Novos projetos — O Complexo do Pecém tem uma série de investimentos prevista para os próximos anos. O Terminal de Tancagem, com investimento de R$ 600 milhões, está em obras há um ano e tem previsão de começar a operar em 2027. Já o terminal da Transnordestina tem investimento de R$ 1,3 bilhão e previsão de início em 2028, pretendendo movimentar seis milhões de toneladas já no primeiro ano de operação. Com investimento de R$ 1 bilhão, o Terminal de Gás do Nordeste deve começar a operar a partir de 2030, movimentando 500 mil toneladas por ano.

Além desses projetos, o Complexo deve receber — em sua área de Zona de Processamento de Exportação (ZPE) –—o projeto dos Data Centers, um investimento de cerca de R$ 66 bilhões só na primeira fase, que está em construção e deve iniciar a operação em 2028. Outro destaque é o Hub de Hidrogênio Verde, com investimento total de R$ 66 bilhões e com etapa de implantação prevista para 2027 e início das operações, para 2029.

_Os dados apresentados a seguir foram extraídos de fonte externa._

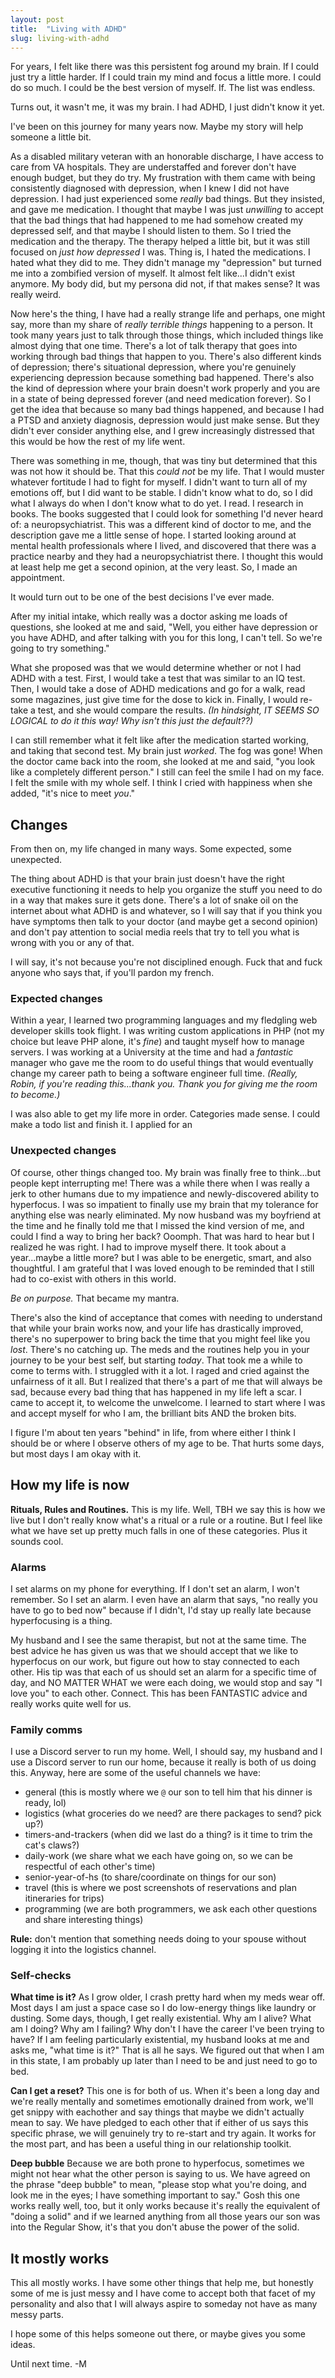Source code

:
 ```yaml
---
layout: post
title:  "Living with ADHD"
slug: living-with-adhd
---
```


For years, I felt like there was this persistent fog around my brain. If I could just try a little harder. If I could train my mind and focus a little more. I could do so much. I could be the best version of myself. If. The list was endless.

Turns out, it wasn't me, it was my brain. I had ADHD, I just didn't know it yet.

I've been on this journey for many years now. Maybe my story will help someone a little bit.

<!--more-->

As a disabled military veteran with an honorable discharge, I have access to care from VA hospitals. They are understaffed and forever don't have enough budget, but they do try. My frustration with them came with being consistently diagnosed with depression, when I knew I did not have depression. I had just experienced some _really_ bad things. But they insisted, and gave me medication. I thought that maybe I was just _unwilling_ to accept that the bad things that had happened to me had somehow created my depressed self, and that maybe I should listen to them. So I tried the medication and the therapy. The therapy helped a little bit, but it was still focused on _just how depressed_ I was. Thing is, I hated the medications. I hated what they did to me. They didn't manage my "depression" but turned me into a zombified version of myself. It almost felt like...I didn't exist anymore. My body did, but my persona did not, if that makes sense? It was really weird.

Now here's the thing, I have had a really strange life and perhaps, one might say, more than my share of _really terrible things_ happening to a person. It took many years just to talk through those things, which included things like almost dying that one time. There's a lot of talk therapy that goes into working through bad things that happen to you. There's also different kinds of depression; there's situational depression, where you're genuinely experiencing depression because something bad happened. There's also the kind of depression where your brain doesn't work properly and you are in a state of being depressed forever (and need medication forever). So I get the idea that because so many bad things happened, and because I had a PTSD and anxiety diagnosis, depression would just make sense. But they didn't ever consider anything else, and I grew increasingly distressed that this would be how the rest of my life went. 

There was something in me, though, that was tiny but determined that this was not how it should be. That this _could not_ be my life. That I would muster whatever fortitude I had to fight for myself. I didn't want to turn all of my emotions off, but I did want to be stable. I didn't know what to do, so I did what I always do when I don't know what to do yet. I read. I research in books. The books suggested that I could look for something I'd never heard of: a neuropsychiatrist. This was a different kind of doctor to me, and the description gave me a little sense of hope. I started looking around at mental health professionals where I lived, and discovered that there was a practice nearby and they had a neuropsychiatrist there. I thought this would at least help me get a second opinion, at the very least. So, I made an appointment. 

It would turn out to be one of the best decisions I've ever made.

After my initial intake, which really was a doctor asking me loads of questions, she looked at me and said, "Well, you either have depression or you have ADHD, and after talking with you for this long, I can't tell. So we're going to try something." 

What she proposed was that we would determine whether or not I had ADHD with a test. First, I would take a test that was similar to an IQ test. Then, I would take a dose of ADHD medications and go for a walk, read some magazines, just give time for the dose to kick in. Finally, I would re-take a test, and she would compare the results. _(In hindsight, IT SEEMS SO LOGICAL to do it this way! Why isn't this just the default??)_

I can still remember what it felt like after the medication started working, and taking that second test. My brain just _worked_. The fog was gone! When the doctor came back into the room, she looked at me and said, "you look like a completely different person." I still can feel the smile I had on my face. I felt the smile with my whole self. I think I cried with happiness when she added, "it's nice to meet _you_." 

## Changes

From then on, my life changed in many ways. Some expected, some unexpected.

The thing about ADHD is that your brain just doesn't have the right executive functioning it needs to help you organize the stuff you need to do in a way that makes sure it gets done. There's a lot of snake oil on the internet about what ADHD is and whatever, so I will say that if you think you have symptoms then talk to your doctor (and maybe get a second opinion) and don't pay attention to social media reels that try to tell you what is wrong with you or any of that.

I will say, it's not because you're not disciplined enough. Fuck that and fuck anyone who says that, if you'll pardon my french.

### Expected changes

Within a year, I learned two programming languages and my fledgling web developer skills took flight. I was writing custom applications in PHP (not my choice but leave PHP alone, it's _fine_) and taught myself how to manage servers. I was working at a University at the time and had a _fantastic_ manager who gave me the room to do useful things that would eventually change my career path to being a software engineer full time. _(Really, Robin, if you're reading this...thank you. Thank you for giving me the room to _become_.)_

I was also able to get my life more in order. Categories made sense. I could make a todo list and finish it. I applied for an 

### Unexpected changes

Of course, other things changed too. My brain was finally free to think...but people kept interrupting me! There was a while there when I was really a jerk to other humans due to my impatience and newly-discovered ability to hyperfocus. I was so impatient to finally use my brain that my tolerance for anything else was nearly eliminated. My now husband was my boyfriend at the time and he finally told me that I missed the kind version of me, and could I find a way to bring her back? Ooomph. That was hard to hear but I realized he was right. I had to improve myself there. It took about a year...maybe a little more? but I was able to be energetic, smart, and also thoughtful. I am grateful that I was loved enough to be reminded that I still had to co-exist with others in this world. 

_Be on purpose._ That became my mantra.

There's also the kind of acceptance that comes with needing to understand that while your brain works now, and your life has drastically improved, there's no superpower to bring back the time that you might feel like you _lost_. There's no catching up. The meds and the routines help you in your journey to be your best self, but starting _today_. That took me a while to come to terms with. I struggled with it a lot. I raged and cried against the unfairness of it all. But I realized that there's a part of me that will always be sad, because every bad thing that has happened in my life left a scar. I came to accept it, to welcome the unwelcome. I learned to start where I was and accept myself for who I am, the brilliant bits AND the broken bits.

I figure I'm about ten years "behind" in life, from where either I think I should be or where I observe others of my age to be. That hurts some days, but most days I am okay with it.

## How my life is now

**Rituals, Rules and Routines.** This is my life. Well, TBH we say this is how we live but I don't really know what's a ritual or a rule or a routine. But I feel like what we have set up pretty much falls in one of these categories. Plus it sounds cool.

### Alarms 

I set alarms on my phone for everything. If I don't set an alarm, I won't remember. So I set an alarm. I even have an alarm that says, "no really you have to go to bed now" because if I didn't, I'd stay up really late because hyperfocusing is a thing. 

My husband and I see the same therapist, but not at the same time. The best advice he has given us was that we should accept that we like to hyperfocus on our work, but figure out how to stay connected to each other. His tip was that each of us should set an alarm for a specific time of day, and NO MATTER WHAT we were each doing, we would stop and say "I love you" to each other. Connect. This has been FANTASTIC advice and really works quite well for us.

### Family comms

I use a Discord server to run my home. Well, I should say, my husband and I use a Discord server to run our home, because it really is both of us doing this. Anyway, here are some of the useful channels we have:

* general (this is mostly where we `@` our son to tell him that his dinner is ready, lol)
* logistics (what groceries do we need? are there packages to send? pick up?)
* timers-and-trackers (when did we last do a thing? is it time to trim the cat's claws?)
* daily-work (we share what we each have going on, so we can be respectful of each other's time)
* senior-year-of-hs (to share/coordinate on things for our son)
* travel (this is where we post screenshots of reservations and plan itineraries for trips)
* programming (we are both programmers, we ask each other questions and share interesting things)

**Rule:** don't mention that something needs doing to your spouse without logging it into the logistics channel.

### Self-checks

**What time is it?** As I grow older, I crash pretty hard when my meds wear off. Most days I am just a space case so I do low-energy things like laundry or dusting. Some days, though, I get really existential. Why am I alive? What am I doing? Why am I failing? Why don't I have the career I've been trying to have? If I am feeling particularly existential, my husband looks at me and asks me, "what time is it?" That is all he says. We figured out that when I am in this state, I am probably up later than I need to be and just need to go to bed. 

**Can I get a reset?** This one is for both of us. When it's been a long day and we're really mentally and sometimes emotionally drained from work, we'll get snippy with eachother and say things that maybe we didn't actually mean to say. We have pledged to each other that if either of us says this specific phrase, we will genuinely try to re-start and try again. It works for the most part, and has been a useful thing in our relationship toolkit.

**Deep bubble** Because we are both prone to hyperfocus, sometimes we might not hear what the other person is saying to us. We have agreed on the phrase "deep bubble" to mean, "please stop what you're doing, and look me in the eyes; I have something important to say." Gosh this one works really well, too, but it only works because it's really the equivalent of "doing a solid" and if we learned anything from all those years our son was into the Regular Show, it's that you don't abuse the power of the solid.

## It mostly works

This all mostly works. I have some other things that help me, but honestly some of me is just messy and I have come to accept both that facet of my personality and also that I will always aspire to someday not have as many messy parts.

I hope some of this helps someone out there, or maybe gives you some ideas.

Until next time. -M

Usina térmica movida a gás natural no Complexo do Pecém— O projeto de uma nova usina térmica movida a gás natural no Complexo do Pecém, que será desenvolvido pelas empresas Eneva e Diamante, foi selecionado no leilão de capacidade realizado no dia 18 de março (quarta-feira) pelo Governo Federal. Chamado Jandaia, o projeto prevê um investimento de R$ 6,5 bilhões e tem previsão de início das obras ainda no primeiro semestre de 2026.

— Esse resultado representa um marco estratégico para o Complexo do Pecém e para o desenvolvimento do Ceará. Estamos falando de um investimento robusto, que fortalece nossa infraestrutura, amplia a segurança energética e cria novas oportunidades para a indústria. Ele consolida a competitividade do Pecém, ressaltando ainda mais nossa capacidade de atrair novos negócios e impulsionar o crescimento econômico da nossa região— destaca Max Quintino, presidente do Complexo do Pecém.

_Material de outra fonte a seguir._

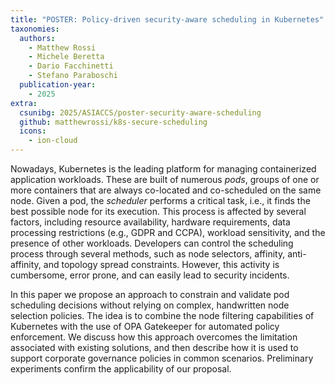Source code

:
 ```yaml
---
title: "POSTER: Policy-driven security-aware scheduling in Kubernetes"
taxonomies:
  authors:
    - Matthew Rossi
    - Michele Beretta
    - Dario Facchinetti
    - Stefano Paraboschi
  publication-year:
    - 2025
extra:
  csunibg: 2025/ASIACCS/poster-security-aware-scheduling
  github: matthewrossi/k8s-secure-scheduling
  icons:
    - ion-cloud
---
```


Nowadays, Kubernetes is the leading platform for managing containerized
application workloads.
These are built of numerous *pods*, groups
of one or more containers that are always co-located and co-scheduled
on the same node.
Given a pod, the *scheduler* performs a critical task, i.e., it finds the
best possible node for its execution.
This process is affected by several factors, including resource
availability, hardware requirements, data processing restrictions
(e.g., GDPR and CCPA), workload sensitivity, and the presence of other
workloads.
Developers can control the scheduling process through several methods, such as
node selectors, affinity, anti-affinity, and topology spread constraints.
However, this activity is cumbersome, error prone, and can easily lead to
security incidents.

In this paper we propose an approach to constrain and validate pod scheduling
decisions without relying on complex, handwritten node selection policies.
The idea is to
combine the node filtering capabilities of Kubernetes with the use of
OPA Gatekeeper for automated policy enforcement.
We discuss how this approach overcomes the limitation associated with
existing solutions, and then describe how it is used to support corporate
governance policies in common scenarios.
Preliminary experiments confirm the applicability of our proposal.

O início das operações da nova térmica está previsto para 2030, instalação que deve movimentar 18 milhões de m³ de gás natural por ano. Para dar suporte ao projeto, o Porto do Pecém ganhará um novo píer, chamado Píer Zero, com investimento de R$ 430 milhões. A estrutura será destinada ao transporte de gás natural.

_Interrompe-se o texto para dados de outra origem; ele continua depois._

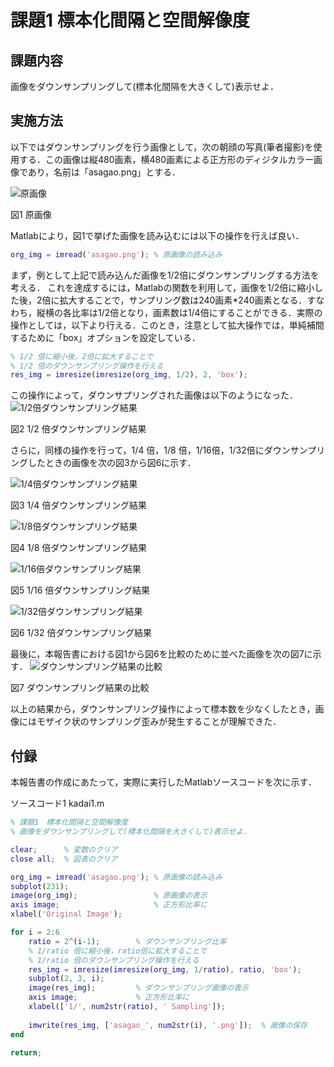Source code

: ﻿# 課題1 標本化間隔と空間解像度

## 課題内容
画像をダウンサンプリングして(標本化間隔を大きくして)表示せよ．

## 実施方法

以下ではダウンサンプリングを行う画像として，次の朝顔の写真(筆者撮影)を使用する．この画像は縦480画素，横480画素による正方形のディジタルカラー画像であり，名前は「asagao.png」とする．

![原画像](https://raw.githubusercontent.com/HackMasegawa/lecture_image_processing/img/img/kadai01/asagao.png)

図1 原画像

Matlabにより，図1で挙げた画像を読み込むには以下の操作を行えば良い．
```matlab
org_img = imread('asagao.png'); % 原画像の読み込み
```

まず，例として上記で読み込んだ画像を1/2倍にダウンサンプリングする方法を考える．
これを達成するには，Matlabの関数を利用して，画像を1/2倍に縮小した後，2倍に拡大することで，サンプリング数は240画素*240画素となる．すなわち，縦横の各比率は1/2倍となり，画素数は1/4倍にすることができる．実際の操作としては，以下より行える．このとき，注意として拡大操作では，単純補間するために「box」オプションを設定している．
```matlab
% 1/2 倍に縮小後，2倍に拡大することで
% 1/2 倍のダウンサンプリング操作を行える
res_img = imresize(imresize(org_img, 1/2), 2, 'box');
```

この操作によって，ダウンサプリングされた画像は以下のようになった．
![1/2倍ダウンサンプリング結果](https://raw.githubusercontent.com/HackMasegawa/lecture_image_processing/img/img/kadai01/asagao_2.png)

図2 1/2 倍ダウンサンプリング結果

さらに，同様の操作を行って，1/4 倍，1/8 倍，1/16倍，1/32倍にダウンサンプリングしたときの画像を次の図3から図6に示す．

![1/4倍ダウンサンプリング結果](https://raw.githubusercontent.com/HackMasegawa/lecture_image_processing/img/img/kadai01/asagao_3.png)

図3 1/4 倍ダウンサンプリング結果

![1/8倍ダウンサンプリング結果](https://raw.githubusercontent.com/HackMasegawa/lecture_image_processing/img/img/kadai01/asagao_4.png)

図4 1/8 倍ダウンサンプリング結果

![1/16倍ダウンサンプリング結果](https://raw.githubusercontent.com/HackMasegawa/lecture_image_processing/img/img/kadai01/asagao_5.png)

図5 1/16 倍ダウンサンプリング結果

![1/32倍ダウンサンプリング結果](https://raw.githubusercontent.com/HackMasegawa/lecture_image_processing/img/img/kadai01/asagao_6.png)

図6 1/32 倍ダウンサンプリング結果

最後に，本報告書における図1から図6を比較のために並べた画像を次の図7に示す．
![ダウンサンプリング結果の比較](https://raw.githubusercontent.com/HackMasegawa/lecture_image_processing/img/img/kadai01/compare.png)

図7 ダウンサンプリング結果の比較

以上の結果から，ダウンサンプリング操作によって標本数を少なくしたとき，画像にはモザイク状のサンプリング歪みが発生することが理解できた．

## 付録

本報告書の作成にあたって，実際に実行したMatlabソースコードを次に示す．

ソースコード1 kadai1.m
```matlab
% 課題1　標本化間隔と空間解像度
% 画像をダウンサンプリングして(標本化間隔を大きくして)表示せよ．

clear;      % 変数のクリア
close all;  % 図表のクリア

org_img = imread('asagao.png'); % 原画像の読み込み
subplot(231);
image(org_img);                 % 原画像の表示
axis image;                     % 正方形比率に
xlabel('Original Image');       

for i = 2:6
    ratio = 2^(i-1);        % ダウンサンプリング比率
    % 1/ratio 倍に縮小後，ratio倍に拡大することで
    % 1/ratio 倍のダウンサンプリング操作を行える
    res_img = imresize(imresize(org_img, 1/ratio), ratio, 'box');
    subplot(2, 3, i);
    image(res_img);         % ダウンサンプリング画像の表示
    axis image;             % 正方形比率に
    xlabel(['1/', num2str(ratio), ' Sampling']);
    
    imwrite(res_img, ['asagao_', num2str(i), '.png']);  % 画像の保存
end

return;
```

—Haverá um navio ancorado, conhecido como FSRU (ou Unidade Flutuante de Regaseificação de Gás Natural Liquefeito), responsável por fornecer o gás e fazer a conexão com essas usinas térmicas. Além disso, nas nossas negociações, está previsto um volume excedente de gás, não apenas suficiente para atender às térmicas, mas também disponível para abastecer nossas indústrias e servir como incentivo para a instalação de novos empreendimentos industriais— detalha Max.